Copps believes approval of that merger ultimately paved the way for a Comcast-Time Warner proposal.
"Now we're going the next step and Comcast wants to combine that huge company with the second-largest cable company in the country," he said. "To allow a company to wield that much power and have that kind of reach, especially in a market where consumer costs keep rising…cable bills keep going up, internet is anything but cheap, and there's such low competition."

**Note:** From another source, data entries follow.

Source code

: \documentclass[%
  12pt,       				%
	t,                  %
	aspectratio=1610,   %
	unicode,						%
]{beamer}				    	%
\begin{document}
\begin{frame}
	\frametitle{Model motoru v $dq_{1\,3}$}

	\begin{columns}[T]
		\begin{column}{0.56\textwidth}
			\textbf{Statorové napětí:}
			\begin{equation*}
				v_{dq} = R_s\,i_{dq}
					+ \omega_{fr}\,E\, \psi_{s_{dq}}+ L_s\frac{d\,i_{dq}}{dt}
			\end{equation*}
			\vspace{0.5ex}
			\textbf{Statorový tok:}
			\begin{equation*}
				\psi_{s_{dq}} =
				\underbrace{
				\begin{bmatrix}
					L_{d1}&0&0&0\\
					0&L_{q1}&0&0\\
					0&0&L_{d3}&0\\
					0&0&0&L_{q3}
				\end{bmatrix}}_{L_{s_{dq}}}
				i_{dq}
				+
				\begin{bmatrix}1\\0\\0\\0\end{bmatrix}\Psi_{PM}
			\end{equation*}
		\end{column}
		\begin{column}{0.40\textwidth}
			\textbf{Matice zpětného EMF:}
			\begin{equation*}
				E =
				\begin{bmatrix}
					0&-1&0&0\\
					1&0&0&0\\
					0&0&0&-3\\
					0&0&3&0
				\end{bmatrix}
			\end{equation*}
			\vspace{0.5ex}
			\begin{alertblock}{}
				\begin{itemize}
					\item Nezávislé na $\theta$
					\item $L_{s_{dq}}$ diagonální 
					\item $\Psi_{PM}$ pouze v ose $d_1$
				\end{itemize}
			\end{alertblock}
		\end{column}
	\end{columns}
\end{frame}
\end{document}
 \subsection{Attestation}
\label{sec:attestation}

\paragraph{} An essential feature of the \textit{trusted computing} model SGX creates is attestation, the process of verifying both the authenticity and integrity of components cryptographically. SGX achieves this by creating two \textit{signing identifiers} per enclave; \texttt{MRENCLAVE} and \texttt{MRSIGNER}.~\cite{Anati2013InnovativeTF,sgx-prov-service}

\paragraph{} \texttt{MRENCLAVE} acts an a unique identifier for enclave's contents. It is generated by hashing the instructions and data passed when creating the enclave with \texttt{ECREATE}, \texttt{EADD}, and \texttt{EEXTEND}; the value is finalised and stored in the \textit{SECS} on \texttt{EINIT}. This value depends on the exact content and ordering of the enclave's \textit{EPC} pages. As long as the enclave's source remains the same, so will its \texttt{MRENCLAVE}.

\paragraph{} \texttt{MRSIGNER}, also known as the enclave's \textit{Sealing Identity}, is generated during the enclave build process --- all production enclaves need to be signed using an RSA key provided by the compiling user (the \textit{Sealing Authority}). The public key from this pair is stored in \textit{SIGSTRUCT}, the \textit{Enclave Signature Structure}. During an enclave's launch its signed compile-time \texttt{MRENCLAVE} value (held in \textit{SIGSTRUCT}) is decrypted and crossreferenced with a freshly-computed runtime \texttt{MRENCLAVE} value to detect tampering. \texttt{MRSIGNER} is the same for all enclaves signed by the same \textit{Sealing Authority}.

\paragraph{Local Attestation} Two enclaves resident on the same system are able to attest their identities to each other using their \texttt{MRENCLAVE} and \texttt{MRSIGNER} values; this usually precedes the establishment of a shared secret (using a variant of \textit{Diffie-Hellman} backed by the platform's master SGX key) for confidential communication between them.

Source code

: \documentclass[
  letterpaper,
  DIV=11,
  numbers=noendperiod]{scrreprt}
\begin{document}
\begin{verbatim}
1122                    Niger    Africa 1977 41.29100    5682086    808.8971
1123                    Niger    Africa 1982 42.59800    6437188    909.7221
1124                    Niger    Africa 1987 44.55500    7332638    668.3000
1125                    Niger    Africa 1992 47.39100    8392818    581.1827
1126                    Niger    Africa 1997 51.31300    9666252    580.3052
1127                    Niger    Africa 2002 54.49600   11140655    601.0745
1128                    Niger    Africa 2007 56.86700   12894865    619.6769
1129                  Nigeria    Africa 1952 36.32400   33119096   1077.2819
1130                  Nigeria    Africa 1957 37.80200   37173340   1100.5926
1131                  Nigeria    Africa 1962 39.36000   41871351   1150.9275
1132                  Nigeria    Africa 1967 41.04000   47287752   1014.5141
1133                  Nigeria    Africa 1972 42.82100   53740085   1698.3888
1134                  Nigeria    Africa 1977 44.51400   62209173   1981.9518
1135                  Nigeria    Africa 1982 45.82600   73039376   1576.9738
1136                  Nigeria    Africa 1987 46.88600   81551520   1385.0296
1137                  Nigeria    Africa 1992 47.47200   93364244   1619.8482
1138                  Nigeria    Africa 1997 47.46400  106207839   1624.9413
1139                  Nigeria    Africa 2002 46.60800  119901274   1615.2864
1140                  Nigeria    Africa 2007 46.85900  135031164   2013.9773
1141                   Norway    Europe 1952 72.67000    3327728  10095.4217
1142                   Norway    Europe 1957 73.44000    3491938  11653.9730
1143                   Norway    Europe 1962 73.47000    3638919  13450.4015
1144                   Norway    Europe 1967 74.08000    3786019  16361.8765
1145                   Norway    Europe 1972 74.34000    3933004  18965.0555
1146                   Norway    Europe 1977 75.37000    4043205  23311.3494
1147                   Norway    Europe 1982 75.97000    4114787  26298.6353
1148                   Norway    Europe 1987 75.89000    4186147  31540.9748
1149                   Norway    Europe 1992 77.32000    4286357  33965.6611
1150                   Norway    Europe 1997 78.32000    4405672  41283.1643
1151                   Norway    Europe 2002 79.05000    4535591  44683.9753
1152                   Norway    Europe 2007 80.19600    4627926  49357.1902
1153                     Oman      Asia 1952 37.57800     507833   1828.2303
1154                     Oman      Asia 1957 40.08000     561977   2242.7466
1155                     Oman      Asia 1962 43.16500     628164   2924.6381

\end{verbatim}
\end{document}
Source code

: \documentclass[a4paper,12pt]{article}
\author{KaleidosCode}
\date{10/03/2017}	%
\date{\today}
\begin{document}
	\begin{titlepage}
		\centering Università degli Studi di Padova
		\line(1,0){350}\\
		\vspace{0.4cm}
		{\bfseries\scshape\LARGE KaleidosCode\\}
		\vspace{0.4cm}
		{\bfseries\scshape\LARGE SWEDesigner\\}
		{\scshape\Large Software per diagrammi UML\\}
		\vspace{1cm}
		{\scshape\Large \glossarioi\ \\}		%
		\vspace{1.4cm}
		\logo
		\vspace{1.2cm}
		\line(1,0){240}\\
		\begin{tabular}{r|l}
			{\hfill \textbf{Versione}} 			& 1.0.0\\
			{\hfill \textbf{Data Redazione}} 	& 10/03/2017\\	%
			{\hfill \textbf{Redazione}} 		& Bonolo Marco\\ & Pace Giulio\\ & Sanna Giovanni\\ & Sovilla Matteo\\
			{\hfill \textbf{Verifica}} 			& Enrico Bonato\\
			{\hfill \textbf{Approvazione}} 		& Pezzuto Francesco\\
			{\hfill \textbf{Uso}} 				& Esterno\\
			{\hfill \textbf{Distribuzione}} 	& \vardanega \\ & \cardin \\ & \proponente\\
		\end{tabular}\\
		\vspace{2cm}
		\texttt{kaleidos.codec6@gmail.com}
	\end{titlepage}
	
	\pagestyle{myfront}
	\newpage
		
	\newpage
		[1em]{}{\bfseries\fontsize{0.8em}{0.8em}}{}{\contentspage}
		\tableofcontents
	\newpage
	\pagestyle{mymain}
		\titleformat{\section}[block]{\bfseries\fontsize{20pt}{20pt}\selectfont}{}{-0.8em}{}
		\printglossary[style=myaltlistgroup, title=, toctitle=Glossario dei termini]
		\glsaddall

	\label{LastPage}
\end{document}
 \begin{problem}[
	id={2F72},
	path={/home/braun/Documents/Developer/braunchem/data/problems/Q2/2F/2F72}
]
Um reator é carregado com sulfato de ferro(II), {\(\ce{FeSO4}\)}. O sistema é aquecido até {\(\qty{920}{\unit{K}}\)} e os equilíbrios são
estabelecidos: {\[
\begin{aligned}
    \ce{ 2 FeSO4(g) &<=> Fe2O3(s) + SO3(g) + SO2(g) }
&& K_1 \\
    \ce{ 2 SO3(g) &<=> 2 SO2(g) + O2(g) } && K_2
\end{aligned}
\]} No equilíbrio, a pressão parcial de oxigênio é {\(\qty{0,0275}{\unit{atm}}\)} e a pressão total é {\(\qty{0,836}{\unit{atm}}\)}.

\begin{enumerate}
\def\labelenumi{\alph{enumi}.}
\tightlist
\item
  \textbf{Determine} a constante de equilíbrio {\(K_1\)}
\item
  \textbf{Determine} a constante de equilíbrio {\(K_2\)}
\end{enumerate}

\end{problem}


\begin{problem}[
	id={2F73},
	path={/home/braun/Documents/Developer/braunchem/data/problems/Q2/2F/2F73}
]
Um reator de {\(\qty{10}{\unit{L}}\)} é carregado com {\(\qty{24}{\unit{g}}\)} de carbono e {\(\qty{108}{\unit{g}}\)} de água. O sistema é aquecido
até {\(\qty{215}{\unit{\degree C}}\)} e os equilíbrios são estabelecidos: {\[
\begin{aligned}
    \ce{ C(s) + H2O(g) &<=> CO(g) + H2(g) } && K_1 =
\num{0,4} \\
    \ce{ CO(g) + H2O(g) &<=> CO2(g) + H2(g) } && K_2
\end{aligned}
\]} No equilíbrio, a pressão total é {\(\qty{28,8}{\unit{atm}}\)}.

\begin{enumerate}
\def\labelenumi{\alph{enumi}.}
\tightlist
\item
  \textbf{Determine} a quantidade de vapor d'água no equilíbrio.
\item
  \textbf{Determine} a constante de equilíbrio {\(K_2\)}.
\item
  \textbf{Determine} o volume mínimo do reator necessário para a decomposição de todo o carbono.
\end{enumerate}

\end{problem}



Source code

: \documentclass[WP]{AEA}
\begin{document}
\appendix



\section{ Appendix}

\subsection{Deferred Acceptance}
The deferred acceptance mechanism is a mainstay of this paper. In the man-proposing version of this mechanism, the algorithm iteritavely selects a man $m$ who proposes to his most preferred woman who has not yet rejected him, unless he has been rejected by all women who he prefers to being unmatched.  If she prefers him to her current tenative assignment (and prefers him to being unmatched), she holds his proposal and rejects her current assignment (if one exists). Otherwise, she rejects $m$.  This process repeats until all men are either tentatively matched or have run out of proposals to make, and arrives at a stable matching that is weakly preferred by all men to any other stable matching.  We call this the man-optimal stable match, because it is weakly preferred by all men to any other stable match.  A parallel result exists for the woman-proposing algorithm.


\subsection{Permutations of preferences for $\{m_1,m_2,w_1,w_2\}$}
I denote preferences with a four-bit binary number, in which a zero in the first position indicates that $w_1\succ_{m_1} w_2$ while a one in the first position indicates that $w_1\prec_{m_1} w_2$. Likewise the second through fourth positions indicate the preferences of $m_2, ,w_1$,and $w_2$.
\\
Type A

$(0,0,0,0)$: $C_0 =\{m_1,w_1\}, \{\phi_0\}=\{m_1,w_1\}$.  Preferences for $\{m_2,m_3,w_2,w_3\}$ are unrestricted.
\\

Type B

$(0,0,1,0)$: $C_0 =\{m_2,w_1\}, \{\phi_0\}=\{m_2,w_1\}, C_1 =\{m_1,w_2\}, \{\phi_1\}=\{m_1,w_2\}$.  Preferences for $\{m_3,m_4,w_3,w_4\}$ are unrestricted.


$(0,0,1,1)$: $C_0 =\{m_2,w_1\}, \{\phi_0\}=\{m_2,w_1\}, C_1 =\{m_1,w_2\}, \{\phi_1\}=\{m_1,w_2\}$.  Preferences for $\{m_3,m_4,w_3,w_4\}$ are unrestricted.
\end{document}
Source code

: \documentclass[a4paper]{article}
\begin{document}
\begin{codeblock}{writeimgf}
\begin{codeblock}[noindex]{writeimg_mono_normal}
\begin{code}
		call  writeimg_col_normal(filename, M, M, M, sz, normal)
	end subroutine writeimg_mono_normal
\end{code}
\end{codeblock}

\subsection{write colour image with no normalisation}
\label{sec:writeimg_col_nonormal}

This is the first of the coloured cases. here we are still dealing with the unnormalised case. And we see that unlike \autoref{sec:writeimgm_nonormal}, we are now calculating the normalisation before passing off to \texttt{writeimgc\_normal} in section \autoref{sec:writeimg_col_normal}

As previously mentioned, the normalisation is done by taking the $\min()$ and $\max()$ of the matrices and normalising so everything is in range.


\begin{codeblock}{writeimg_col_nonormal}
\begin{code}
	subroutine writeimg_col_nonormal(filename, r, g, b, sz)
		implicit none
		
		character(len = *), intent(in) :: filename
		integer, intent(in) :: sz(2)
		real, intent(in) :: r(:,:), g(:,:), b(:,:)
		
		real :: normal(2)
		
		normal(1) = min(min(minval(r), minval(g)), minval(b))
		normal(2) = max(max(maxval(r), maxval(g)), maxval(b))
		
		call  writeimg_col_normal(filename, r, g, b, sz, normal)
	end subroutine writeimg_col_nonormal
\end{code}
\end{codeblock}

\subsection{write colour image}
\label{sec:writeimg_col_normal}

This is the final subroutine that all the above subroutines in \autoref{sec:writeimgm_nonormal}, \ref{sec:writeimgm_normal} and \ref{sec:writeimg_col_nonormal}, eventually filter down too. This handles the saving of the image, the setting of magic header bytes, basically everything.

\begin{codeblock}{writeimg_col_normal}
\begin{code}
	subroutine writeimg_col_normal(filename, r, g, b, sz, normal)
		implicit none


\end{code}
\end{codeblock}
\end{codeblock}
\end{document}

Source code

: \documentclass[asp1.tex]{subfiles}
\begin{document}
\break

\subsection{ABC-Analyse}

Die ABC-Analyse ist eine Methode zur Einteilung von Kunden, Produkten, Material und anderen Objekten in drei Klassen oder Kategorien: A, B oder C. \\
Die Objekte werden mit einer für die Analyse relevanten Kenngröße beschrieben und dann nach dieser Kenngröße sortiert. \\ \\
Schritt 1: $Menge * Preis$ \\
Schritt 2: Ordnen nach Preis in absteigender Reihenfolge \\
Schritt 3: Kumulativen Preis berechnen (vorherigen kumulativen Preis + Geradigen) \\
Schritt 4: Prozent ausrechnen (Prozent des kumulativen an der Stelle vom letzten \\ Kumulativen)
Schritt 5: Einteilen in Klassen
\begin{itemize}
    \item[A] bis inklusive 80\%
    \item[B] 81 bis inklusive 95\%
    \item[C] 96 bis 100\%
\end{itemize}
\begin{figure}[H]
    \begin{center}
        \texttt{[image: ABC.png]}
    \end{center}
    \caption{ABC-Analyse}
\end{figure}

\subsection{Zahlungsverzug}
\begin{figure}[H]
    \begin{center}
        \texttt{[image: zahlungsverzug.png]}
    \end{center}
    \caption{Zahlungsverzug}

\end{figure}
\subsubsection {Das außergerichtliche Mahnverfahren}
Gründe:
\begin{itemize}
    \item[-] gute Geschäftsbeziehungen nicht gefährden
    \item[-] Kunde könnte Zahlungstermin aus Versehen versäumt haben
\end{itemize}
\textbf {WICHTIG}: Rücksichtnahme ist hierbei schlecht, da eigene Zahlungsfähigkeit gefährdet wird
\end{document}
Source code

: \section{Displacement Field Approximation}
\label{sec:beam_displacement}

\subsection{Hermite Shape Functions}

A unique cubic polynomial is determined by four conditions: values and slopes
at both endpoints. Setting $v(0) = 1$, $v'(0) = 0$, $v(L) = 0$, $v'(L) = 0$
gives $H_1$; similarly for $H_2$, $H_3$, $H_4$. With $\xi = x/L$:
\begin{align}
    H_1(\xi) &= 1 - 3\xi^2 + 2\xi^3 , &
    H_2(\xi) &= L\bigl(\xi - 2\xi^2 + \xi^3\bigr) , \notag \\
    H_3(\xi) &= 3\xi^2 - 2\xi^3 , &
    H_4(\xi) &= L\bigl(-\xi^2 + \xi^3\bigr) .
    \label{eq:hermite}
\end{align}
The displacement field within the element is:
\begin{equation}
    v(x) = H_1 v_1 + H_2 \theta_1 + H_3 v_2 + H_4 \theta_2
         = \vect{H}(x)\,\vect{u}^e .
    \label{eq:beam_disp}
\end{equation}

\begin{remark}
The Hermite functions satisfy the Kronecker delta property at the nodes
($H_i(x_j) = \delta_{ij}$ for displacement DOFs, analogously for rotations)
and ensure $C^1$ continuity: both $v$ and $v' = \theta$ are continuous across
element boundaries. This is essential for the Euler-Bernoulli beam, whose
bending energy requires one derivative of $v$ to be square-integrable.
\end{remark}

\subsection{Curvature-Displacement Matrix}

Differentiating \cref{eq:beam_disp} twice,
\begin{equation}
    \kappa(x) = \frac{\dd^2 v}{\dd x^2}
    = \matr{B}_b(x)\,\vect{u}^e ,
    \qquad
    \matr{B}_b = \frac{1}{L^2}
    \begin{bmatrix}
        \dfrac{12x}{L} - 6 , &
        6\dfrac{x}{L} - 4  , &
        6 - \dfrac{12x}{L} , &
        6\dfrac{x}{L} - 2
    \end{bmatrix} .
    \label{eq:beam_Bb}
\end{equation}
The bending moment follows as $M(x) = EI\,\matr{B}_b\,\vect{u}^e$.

Copps retired from the FCC in 2012, but he didn't want to stop fighting for the things he was passionate about, such as media and the future of news. He went to Common Cause, a non-profit, non-partisan advocacy organization, to continue his efforts.
A Done Deal?
Investors might assume that the Comcast-Time Warner merger is a done deal, but Copps thinks it could still be stopped.
"There's all sorts of grounds for disapproval," he said. "Antitrust, consumer choice, competition, program access -- or what happens to the ad market for small businesses when [Comcast] has power like this? If we can't even contemplate ways to stop this, we're in an awful position, because this media consolidation desire just continues."
And when these multi-billion-dollar mergers do go through, Copps said, consumers are the ones who pay for them.
"When you finance these big mergers and transactions, the companies always tell me they're gonna have all these great economies and efficiencies and economies of scale and all of that stuff, and then the first thing they do…is fire newsroom staffs, downsize newsrooms, close bureaus," Copps added.
Disclosure: At the time of this writing, Louis Bedigian had no position in the equities mentioned in this report.